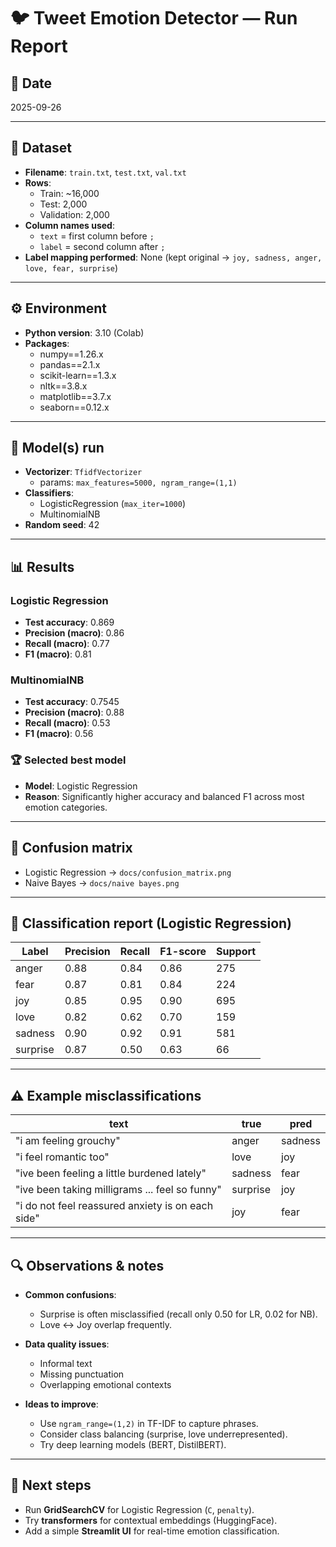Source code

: # 🐦 Tweet Emotion Detector — Run Report

## 📅 Date
2025-09-26  

---

## 📂 Dataset
- **Filename**: `train.txt`, `test.txt`, `val.txt`  
- **Rows**:  
  - Train: ~16,000  
  - Test: 2,000  
  - Validation: 2,000  
- **Column names used**:  
  - `text` = first column before `;`  
  - `label` = second column after `;`  
- **Label mapping performed**: None (kept original → `joy, sadness, anger, love, fear, surprise`)  

---

## ⚙️ Environment
- **Python version**: 3.10 (Colab)  
- **Packages**:  
  - numpy==1.26.x  
  - pandas==2.1.x  
  - scikit-learn==1.3.x  
  - nltk==3.8.x  
  - matplotlib==3.7.x  
  - seaborn==0.12.x  

---

## 🤖 Model(s) run
- **Vectorizer**: `TfidfVectorizer`  
  - params: `max_features=5000, ngram_range=(1,1)`  
- **Classifiers**:  
  - LogisticRegression (`max_iter=1000`)  
  - MultinomialNB  
- **Random seed**: 42  

---

## 📊 Results

### Logistic Regression
- **Test accuracy**: 0.869  
- **Precision (macro)**: 0.86  
- **Recall (macro)**: 0.77  
- **F1 (macro)**: 0.81  

### MultinomialNB
- **Test accuracy**: 0.7545  
- **Precision (macro)**: 0.88  
- **Recall (macro)**: 0.53  
- **F1 (macro)**: 0.56  

### 🏆 Selected best model
- **Model**: Logistic Regression  
- **Reason**: Significantly higher accuracy and balanced F1 across most emotion categories.  

---

## 🔢 Confusion matrix
- Logistic Regression → `docs/confusion_matrix.png`  
- Naive Bayes → `docs/naive bayes.png`  

---

## 📑 Classification report (Logistic Regression)

| Label     | Precision | Recall | F1-score | Support |
|-----------|-----------|--------|----------|---------|
| anger     | 0.88      | 0.84   | 0.86     | 275     |
| fear      | 0.87      | 0.81   | 0.84     | 224     |
| joy       | 0.85      | 0.95   | 0.90     | 695     |
| love      | 0.82      | 0.62   | 0.70     | 159     |
| sadness   | 0.90      | 0.92   | 0.91     | 581     |
| surprise  | 0.87      | 0.50   | 0.63     | 66      |

---

## ⚠️ Example misclassifications

| text | true | pred |
|------|------|------|
| "i am feeling grouchy" | anger | sadness |
| "i feel romantic too" | love | joy |
| "ive been feeling a little burdened lately" | sadness | fear |
| "ive been taking milligrams ... feel so funny" | surprise | joy |
| "i do not feel reassured anxiety is on each side" | joy | fear |

---

## 🔍 Observations & notes
- **Common confusions**:  
  - Surprise is often misclassified (recall only 0.50 for LR, 0.02 for NB).  
  - Love ↔ Joy overlap frequently.  

- **Data quality issues**:  
  - Informal text  
  - Missing punctuation  
  - Overlapping emotional contexts  

- **Ideas to improve**:  
  - Use `ngram_range=(1,2)` in TF-IDF to capture phrases.  
  - Consider class balancing (surprise, love underrepresented).  
  - Try deep learning models (BERT, DistilBERT).  

---

## 🚀 Next steps
- Run **GridSearchCV** for Logistic Regression (`C`, `penalty`).  
- Try **transformers** for contextual embeddings (HuggingFace).  
- Add a simple **Streamlit UI** for real-time emotion classification.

● ● ● ● ● ● ●

# The task:
List every line above containing the word "sadness".

# Written reply:
- **Label mapping performed**: None (kept original → `joy, sadness, anger, love, fear, surprise`)  
| sadness   | 0.90      | 0.92   | 0.91     | 581     |
| "i am feeling grouchy" | anger | sadness |
| "ive been feeling a little burdened lately" | sadness | fear |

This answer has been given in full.